Abstract
Purpose :
Glaucoma screening using artificial intelligence (AI) has emerged as a transformative method to increase access to care. There is a critical need to increase the diversity and representativeness of the datasets used to train and validate AI models. We aimed to develop a deep learning model that can accurately diagnose glaucoma from fundus photography in a large African ancestry population.
Methods :
Our dataset included 64,129 fundus photographs from the Primary Open-Angle African American Glaucoma Genetics (POAAGG) study (n=42,914 images from 1,471 cases, n=21,215 images from 673 controls). We used a vision transformer (ViT), with a 70/15/15 data split for training, validation, and testing. To select the most informative images from the series of photographs taken from each subject at a single time point, we designed and tested several heuristics. These heuristics included segmentation-based classification (segments cup and disc; selects 6 images with the largest cup-disc ratios) and a binary classifier (determines whether an image is informative; selects top 6 images).
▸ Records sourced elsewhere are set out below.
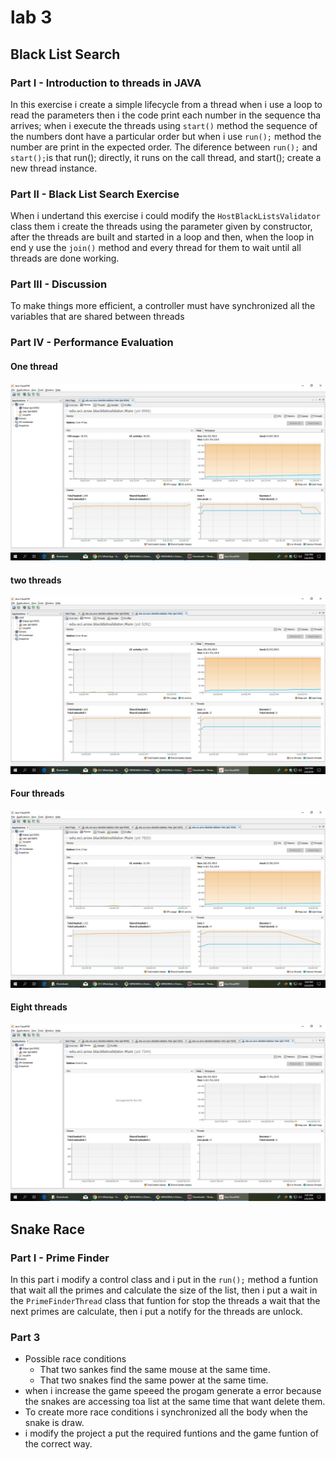 


# lab 3 

## Black List Search

### Part I - Introduction to threads in JAVA
In this exercise i create a simple lifecycle from a thread when i use a loop to read the parameters then i the code print each number in the sequence tha arrives; when i execute the threads using `start()` method  the sequence of the numbers dont have a particular order but when i use `run();` method  the number are print in the expected order.
The diference between `run();` and `start();`is that run(); directly, it runs on the call thread, and start(); create a new thread instance.

### Part II - Black List Search Exercise

When i undertand this exercise i could modify the `HostBlackListsValidator` class  them i create the threads using the parameter given by constructor, after the threads are built and started in a loop and then, when the loop in end y use the `join()` method and  every thread for them to wait until all threads are done working.

### Part III - Discussion

To make things more efficient, a controller must have  synchronized all the variables that are shared between threads

### Part IV - Performance Evaluation

#### One thread
![foto](imagenes/2.png)
#### two threads
![foto](imagenes/3.png)
#### Four threads
![foto](imagenes/4.png)
#### Eight threads
![foto](imagenes/5.png)

## Snake Race

### Part I - Prime Finder
In this part i modify a control class and i put in the `run();` method a funtion that wait all the primes and calculate the size of the list, then i put a wait in the `PrimeFinderThread` class that funtion for stop the threads a wait that the next primes are calculate, then i put a notify for the threads are unlock.
### Part 3

 - Possible race conditions
	 - 	That two sankes find the same mouse at the same time.
	-	That two snakes find the same power at the same time.
 - when i increase the game speeed  the progam generate a error because the snakes are accessing toa list at the same time that want delete them. 
 - To create more race conditions i  synchronized all the body when the snake is draw.
 - i modify the project a put the required funtions and the game funtion of  the correct way.
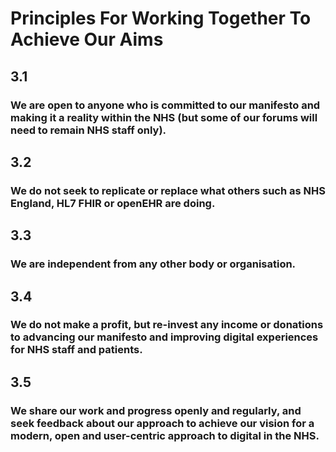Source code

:# Principles For Working Together To Achieve Our Aims

## 3.1

### We are open to anyone who is committed to our manifesto and making it a reality within the NHS (but some of our forums will need to remain NHS staff only).

## 3.2

### We do not seek to replicate or replace what others such as NHS England, HL7 FHIR or openEHR are doing.

## 3.3

### We are independent from any other body or organisation.

## 3.4

### We do not make a profit, but re-invest any income or donations to advancing our manifesto and improving digital experiences for NHS staff and patients.

## 3.5

### We share our work and progress openly and regularly, and seek feedback about our approach to achieve our vision for a modern, open and user-centric approach to digital in the NHS.

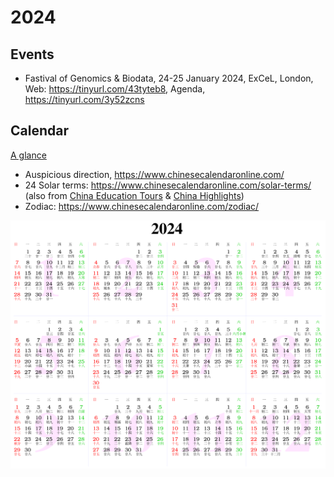# 2024

## Events

- Fastival of Genomics & Biodata, 24-25 January 2024, ExCeL, London, Web: <https://tinyurl.com/43tyteb8>, Agenda, <https://tinyurl.com/3y52zcns>

## Calendar

[A glance](https://www.calendarpedia.co.uk/download/calendar-2024-landscape-year-at-a-glance-in-colour.pdf)

- Auspicious direction, <https://www.chinesecalendaronline.com/>
- 24 Solar terms: <https://www.chinesecalendaronline.com/solar-terms/> (also from [China Education Tours](https://www.chinaeducationaltours.com/guide/culture-24-solar-terms.htm) & [China Highlights](https://www.chinahighlights.com/festivals/the-24-solar-terms.htm))
- Zodiac: <https://www.chinesecalendaronline.com/zodiac/>

![Calendar](2024.png)
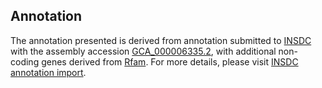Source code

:

Annotation
----------

The annotation presented is derived from annotation submitted to
[INSDC](http://www.insdc.org) with the assembly accession
[GCA\_000006335.2](http://www.ebi.ac.uk/ena/data/view/GCA_000006335.2),
with additional non-coding genes derived from
[Rfam](http://rfam.xfam.org/). For more details, please visit [INSDC
annotation
import](http://ensemblgenomes.org/info/data/insdc_annotation).
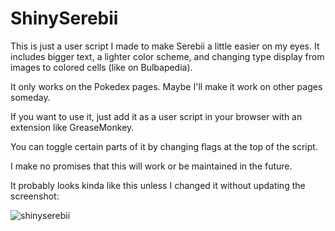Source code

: # ShinySerebii

This is just a user script I made to make Serebii a little easier on my eyes. It includes bigger text, a lighter color scheme, and changing type display from images to colored cells (like on Bulbapedia).

It only works on the Pokedex pages. Maybe I'll make it work on other pages someday.

If you want to use it, just add it as a user script in your browser with an extension like GreaseMonkey.

You can toggle certain parts of it by changing flags at the top of the script.

I make no promises that this will work or be maintained in the future.

It probably looks kinda like this unless I changed it without updating the screenshot:

![shinyserebii](https://cloud.githubusercontent.com/assets/3259694/21322805/ab9bcb10-c5e8-11e6-9ec8-444867523d0b.JPG)
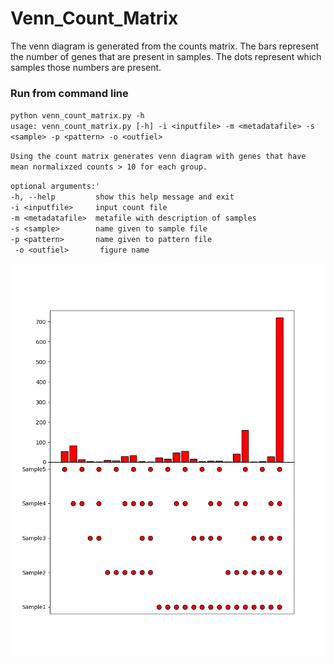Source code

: # Venn_Count_Matrix
The venn diagram is generated from the counts matrix.
The bars represent the number of genes that are present in samples.
The dots represent which samples those numbers are present.

### Run from command line
`python venn_count_matrix.py -h`  
`usage: venn_count_matrix.py [-h] -i <inputfile> -m <metadatafile> -s <sample> -p <pattern> -o <outfiel>`  

`Using the count matrix generates venn diagram with genes that have mean normalixzed counts > 10 for each group.`  

`optional arguments:'`   
 ` -h, --help         show this help message and exit `     
 ` -i <inputfile>     input count file    `   
 ` -m <metadatafile>  metafile with description of samples   `  
 ` -s <sample>        name given to sample file    `  
 ` -p <pattern>       name given to pattern file   `     
 ` -o <outfiel>       figure name`             
  

![Figure](https://github.com/sue02/Venn_Count_Matrix/blob/master/figure.png)
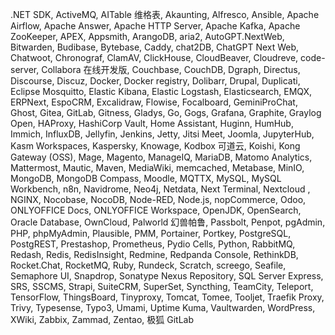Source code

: .NET SDK, ActiveMQ, AITable 维格表, Akaunting, Alfresco, Ansible, Apache Airflow, Apache Answer, Apache HTTP Server, Apache Kafka, Apache ZooKeeper, APEX, Appsmith, ArangoDB, aria2, AutoGPT.NextWeb, Bitwarden, Budibase, Bytebase, Caddy, chat2DB, ChatGPT Next Web, Chatwoot, Chronograf, ClamAV, ClickHouse, CloudBeaver, Cloudreve, code-server, Collabora 在线开发版, Couchbase, CouchDB, Dgraph, Directus, Discourse, Discuz, Docker, Docker registry, Dolibarr, Drupal, Duplicati, Eclipse Mosquitto, Elastic Kibana, Elastic Logstash, Elasticsearch, EMQX, ERPNext, EspoCRM, Excalidraw, Flowise, Focalboard, GeminiProChat, Ghost, Gitea, GitLab, Gitness, Gladys, Go, Gogs, Grafana, Graphite, Graylog Open, HAProxy, HashiCorp Vault, Home Assistant, Huginn, HumHub, Immich, InfluxDB, Jellyfin, Jenkins, Jetty, Jitsi Meet, Joomla, JupyterHub, Kasm Workspaces, Kaspersky, Knowage, Kodbox 可道云, Koishi, Kong Gateway (OSS), Mage, Magento, ManageIQ, MariaDB, Matomo Analytics, Mattermost, Mautic, Maven, MediaWiki, memcached, Metabase, MinIO, MongoDB, MongoDB Compass, Moodle, MQTTX, MySQL, MySQL Workbench, n8n, Navidrome, Neo4j, Netdata, Next Terminal, Nextcloud , NGINX, Nocobase, NocoDB, Node-RED, Node.js, nopCommerce, Odoo, ONLYOFFICE Docs, ONLYOFFICE Workspace, OpenJDK, OpenSearch, Oracle Database, OwnCloud, Palworld 幻兽帕鲁, Passbolt, Penpot, pgAdmin, PHP, phpMyAdmin, Plausible, PMM, Portainer, Portkey, PostgreSQL, PostgREST, Prestashop, Prometheus, Pydio Cells, Python, RabbitMQ, Redash, Redis, RedisInsight, Redmine, Redpanda Console, RethinkDB, Rocket.Chat, RocketMQ, Ruby, Rundeck, Scratch, screego, Seafile, Semaphore UI, Snapdrop, Sonatype Nexus Repository, SQL Server Express, SRS, SSCMS, Strapi, SuiteCRM, SuperSet, Syncthing, TeamCity, Teleport, TensorFlow, ThingsBoard, Tinyproxy, Tomcat, Tomee, Tooljet, Traefik Proxy, Trivy, Typesense, Typo3, Umami, Uptime Kuma, Vaultwarden, WordPress, XWiki, Zabbix, Zammad, Zentao, 极狐 GitLab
To make final glaucoma predictions, we averaged the predicted probability of glaucoma across selected images and calculated the AUROC. The robustness of our model was tested in the REFUGE dataset of Chinese ancestry individuals (n=400 images in training, validation, and testing datasets, with 40 case images and 360 control images per dataset). Conformal prediction was used to obtain rigorous uncertainty quantification on the end-to-end pipeline.
Results :
The trained model had a strong AUROC (Fig. 1), with the highest AUROC (0.932) in the testing set achieved when using a segmentation-based method (Table 1). Training in the POAAGG dataset and testing in the REFUGE dataset resulted in a high AUROC (0.888); however, the opposite approach was not true (0.683). We constructed prediction sets for each image that are guaranteed to contain the true label with high probability.
Conclusions :
We developed a deep learning model that accurately predicts glaucoma in an African ancestry population. Our results highlight the importance of inclusive datasets to ensure that AI advancements benefit a global and diverse population. This model has future applications in public settings such as primary care offices, as well as low-resource settings.
This abstract was presented at the 2024 ARVO Annual Meeting, held in Seattle, WA, May 5-9, 2024.